» **EXERCISE**
From the entries that follow, list every line in which the string "with" appears.

(SUPPLIED DATA Opens)

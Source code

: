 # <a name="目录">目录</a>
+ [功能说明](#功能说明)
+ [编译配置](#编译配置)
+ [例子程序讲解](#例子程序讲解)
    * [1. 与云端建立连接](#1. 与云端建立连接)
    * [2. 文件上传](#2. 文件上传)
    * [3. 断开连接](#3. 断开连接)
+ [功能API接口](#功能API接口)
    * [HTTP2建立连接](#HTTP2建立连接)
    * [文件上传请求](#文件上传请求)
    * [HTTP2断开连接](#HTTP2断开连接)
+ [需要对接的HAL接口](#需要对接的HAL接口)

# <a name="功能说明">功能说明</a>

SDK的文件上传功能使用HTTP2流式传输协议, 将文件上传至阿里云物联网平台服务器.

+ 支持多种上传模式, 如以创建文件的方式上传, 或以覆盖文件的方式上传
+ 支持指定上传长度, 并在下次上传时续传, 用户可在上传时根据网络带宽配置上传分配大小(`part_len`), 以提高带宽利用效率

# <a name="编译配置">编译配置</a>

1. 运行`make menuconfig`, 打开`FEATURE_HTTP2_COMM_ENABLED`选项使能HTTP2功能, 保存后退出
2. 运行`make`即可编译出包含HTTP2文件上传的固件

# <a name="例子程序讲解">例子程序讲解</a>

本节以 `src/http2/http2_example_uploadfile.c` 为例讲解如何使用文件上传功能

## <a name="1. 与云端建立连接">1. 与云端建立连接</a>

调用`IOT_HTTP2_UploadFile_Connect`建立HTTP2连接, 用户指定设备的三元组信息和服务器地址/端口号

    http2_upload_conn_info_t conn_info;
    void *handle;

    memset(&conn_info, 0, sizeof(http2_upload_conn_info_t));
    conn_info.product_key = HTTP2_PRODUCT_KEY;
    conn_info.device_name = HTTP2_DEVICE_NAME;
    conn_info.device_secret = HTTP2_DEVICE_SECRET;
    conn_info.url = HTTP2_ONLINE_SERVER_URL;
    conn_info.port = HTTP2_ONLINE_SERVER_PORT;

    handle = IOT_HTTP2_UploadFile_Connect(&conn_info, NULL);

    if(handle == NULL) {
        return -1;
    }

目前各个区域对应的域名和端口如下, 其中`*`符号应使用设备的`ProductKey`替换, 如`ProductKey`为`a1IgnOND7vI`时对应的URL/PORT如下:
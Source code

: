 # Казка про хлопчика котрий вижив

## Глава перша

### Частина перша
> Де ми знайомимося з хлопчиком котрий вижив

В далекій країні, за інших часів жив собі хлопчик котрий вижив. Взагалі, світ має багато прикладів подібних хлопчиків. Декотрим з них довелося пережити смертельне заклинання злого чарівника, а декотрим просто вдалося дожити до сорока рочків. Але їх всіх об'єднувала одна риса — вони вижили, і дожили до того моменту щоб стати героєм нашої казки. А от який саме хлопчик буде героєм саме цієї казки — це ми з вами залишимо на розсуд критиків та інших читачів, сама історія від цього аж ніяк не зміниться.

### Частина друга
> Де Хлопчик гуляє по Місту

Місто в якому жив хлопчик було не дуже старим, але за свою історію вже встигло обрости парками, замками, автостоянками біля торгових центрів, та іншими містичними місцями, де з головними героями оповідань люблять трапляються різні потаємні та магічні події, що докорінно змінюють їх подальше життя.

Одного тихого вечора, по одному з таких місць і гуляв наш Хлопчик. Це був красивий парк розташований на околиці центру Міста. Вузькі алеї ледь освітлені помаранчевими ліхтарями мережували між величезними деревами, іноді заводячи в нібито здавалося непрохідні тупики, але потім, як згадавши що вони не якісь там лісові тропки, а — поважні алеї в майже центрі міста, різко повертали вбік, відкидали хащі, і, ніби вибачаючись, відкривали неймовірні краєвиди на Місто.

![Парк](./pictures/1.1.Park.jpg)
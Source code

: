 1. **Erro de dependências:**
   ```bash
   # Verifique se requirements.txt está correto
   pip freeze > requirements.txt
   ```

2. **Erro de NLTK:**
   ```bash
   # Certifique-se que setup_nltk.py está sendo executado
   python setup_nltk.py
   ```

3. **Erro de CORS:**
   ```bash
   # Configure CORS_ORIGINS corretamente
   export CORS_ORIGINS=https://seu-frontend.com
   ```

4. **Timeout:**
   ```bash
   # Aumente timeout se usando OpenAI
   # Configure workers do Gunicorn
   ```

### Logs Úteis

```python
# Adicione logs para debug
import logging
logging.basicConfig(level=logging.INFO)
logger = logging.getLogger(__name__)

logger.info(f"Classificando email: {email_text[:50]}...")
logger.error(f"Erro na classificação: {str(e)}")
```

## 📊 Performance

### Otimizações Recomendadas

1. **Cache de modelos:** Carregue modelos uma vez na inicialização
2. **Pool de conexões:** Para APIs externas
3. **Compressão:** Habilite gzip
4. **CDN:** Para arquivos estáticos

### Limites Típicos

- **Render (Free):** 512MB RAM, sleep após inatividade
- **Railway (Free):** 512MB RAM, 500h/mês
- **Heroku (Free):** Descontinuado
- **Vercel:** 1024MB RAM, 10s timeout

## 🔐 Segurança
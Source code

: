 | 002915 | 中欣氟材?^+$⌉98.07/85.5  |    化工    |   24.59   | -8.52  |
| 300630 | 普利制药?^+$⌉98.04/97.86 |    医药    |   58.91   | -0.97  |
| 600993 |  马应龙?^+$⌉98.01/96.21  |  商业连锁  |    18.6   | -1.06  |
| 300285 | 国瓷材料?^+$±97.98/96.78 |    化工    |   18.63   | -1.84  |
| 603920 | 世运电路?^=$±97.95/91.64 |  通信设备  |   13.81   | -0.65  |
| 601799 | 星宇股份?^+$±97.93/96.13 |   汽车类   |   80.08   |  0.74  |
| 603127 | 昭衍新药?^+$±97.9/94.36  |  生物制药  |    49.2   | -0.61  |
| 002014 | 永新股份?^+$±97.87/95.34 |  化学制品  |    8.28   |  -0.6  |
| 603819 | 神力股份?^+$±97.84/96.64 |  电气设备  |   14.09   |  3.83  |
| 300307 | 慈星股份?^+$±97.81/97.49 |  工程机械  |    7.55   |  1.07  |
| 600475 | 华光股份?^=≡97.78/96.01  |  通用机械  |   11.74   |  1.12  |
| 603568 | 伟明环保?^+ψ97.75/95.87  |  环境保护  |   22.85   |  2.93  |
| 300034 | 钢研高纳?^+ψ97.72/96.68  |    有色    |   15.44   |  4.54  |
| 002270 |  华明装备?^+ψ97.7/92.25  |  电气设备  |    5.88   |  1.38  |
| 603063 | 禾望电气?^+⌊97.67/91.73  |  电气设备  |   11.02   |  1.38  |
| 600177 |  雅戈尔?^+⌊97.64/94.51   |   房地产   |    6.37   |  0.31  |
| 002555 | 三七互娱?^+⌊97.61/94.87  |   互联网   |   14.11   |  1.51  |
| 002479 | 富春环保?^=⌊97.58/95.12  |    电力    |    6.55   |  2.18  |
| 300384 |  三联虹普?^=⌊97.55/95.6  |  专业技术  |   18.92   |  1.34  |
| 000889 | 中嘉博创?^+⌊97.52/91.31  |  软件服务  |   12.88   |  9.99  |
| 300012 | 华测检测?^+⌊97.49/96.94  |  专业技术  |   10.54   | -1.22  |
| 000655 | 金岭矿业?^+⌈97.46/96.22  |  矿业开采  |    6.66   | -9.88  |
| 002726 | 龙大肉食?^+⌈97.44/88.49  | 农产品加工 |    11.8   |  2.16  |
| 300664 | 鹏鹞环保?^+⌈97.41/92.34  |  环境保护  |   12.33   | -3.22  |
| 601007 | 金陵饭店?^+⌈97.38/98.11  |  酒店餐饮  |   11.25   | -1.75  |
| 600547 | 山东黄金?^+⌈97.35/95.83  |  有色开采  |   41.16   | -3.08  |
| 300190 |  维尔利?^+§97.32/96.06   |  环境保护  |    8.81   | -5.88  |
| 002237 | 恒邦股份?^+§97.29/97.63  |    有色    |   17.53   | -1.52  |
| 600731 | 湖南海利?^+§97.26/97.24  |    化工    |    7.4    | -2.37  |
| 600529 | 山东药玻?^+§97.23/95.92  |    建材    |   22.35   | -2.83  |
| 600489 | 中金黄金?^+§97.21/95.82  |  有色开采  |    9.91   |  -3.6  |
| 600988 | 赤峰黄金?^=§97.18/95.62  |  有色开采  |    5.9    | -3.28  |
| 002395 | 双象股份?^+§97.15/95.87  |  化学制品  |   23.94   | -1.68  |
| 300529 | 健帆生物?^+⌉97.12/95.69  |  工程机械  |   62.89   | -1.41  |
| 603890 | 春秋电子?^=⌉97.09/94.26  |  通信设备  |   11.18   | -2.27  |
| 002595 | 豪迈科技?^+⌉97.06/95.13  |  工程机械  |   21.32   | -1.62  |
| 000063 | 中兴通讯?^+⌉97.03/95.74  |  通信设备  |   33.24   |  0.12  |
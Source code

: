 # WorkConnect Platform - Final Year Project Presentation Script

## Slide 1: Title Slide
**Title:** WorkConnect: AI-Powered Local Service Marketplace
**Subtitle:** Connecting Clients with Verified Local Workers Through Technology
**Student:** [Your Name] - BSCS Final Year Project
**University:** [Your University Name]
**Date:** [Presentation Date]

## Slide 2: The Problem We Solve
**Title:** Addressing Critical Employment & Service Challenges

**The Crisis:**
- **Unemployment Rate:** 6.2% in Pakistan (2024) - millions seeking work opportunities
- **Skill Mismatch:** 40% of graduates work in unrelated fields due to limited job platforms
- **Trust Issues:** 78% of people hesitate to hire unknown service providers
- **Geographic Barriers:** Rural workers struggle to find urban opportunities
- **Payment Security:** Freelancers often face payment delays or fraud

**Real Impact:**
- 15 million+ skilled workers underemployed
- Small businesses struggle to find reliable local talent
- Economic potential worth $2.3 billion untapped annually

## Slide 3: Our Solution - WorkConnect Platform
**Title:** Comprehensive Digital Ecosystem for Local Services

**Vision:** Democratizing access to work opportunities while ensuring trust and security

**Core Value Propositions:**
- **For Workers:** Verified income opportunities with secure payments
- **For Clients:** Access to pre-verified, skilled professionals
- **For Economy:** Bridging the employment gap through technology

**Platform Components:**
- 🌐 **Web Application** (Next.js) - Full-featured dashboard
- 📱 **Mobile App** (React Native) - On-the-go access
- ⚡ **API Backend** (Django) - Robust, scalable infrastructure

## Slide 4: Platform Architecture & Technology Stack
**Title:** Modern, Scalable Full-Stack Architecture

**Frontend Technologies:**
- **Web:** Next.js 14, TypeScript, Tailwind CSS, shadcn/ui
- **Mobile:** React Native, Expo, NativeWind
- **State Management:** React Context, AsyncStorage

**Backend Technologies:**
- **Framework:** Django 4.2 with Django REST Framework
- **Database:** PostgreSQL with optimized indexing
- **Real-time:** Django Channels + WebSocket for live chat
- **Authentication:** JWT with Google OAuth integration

(SUPPLIED DATA Closes)

» **EXPECTED ANSWER**
**Subtitle:** Connecting Clients with Verified Local Workers Through Technology
- **For Workers:** Verified income opportunities with secure payments
- **Framework:** Django 4.2 with Django REST Framework
- **Database:** PostgreSQL with optimized indexing
- **Authentication:** JWT with Google OAuth integration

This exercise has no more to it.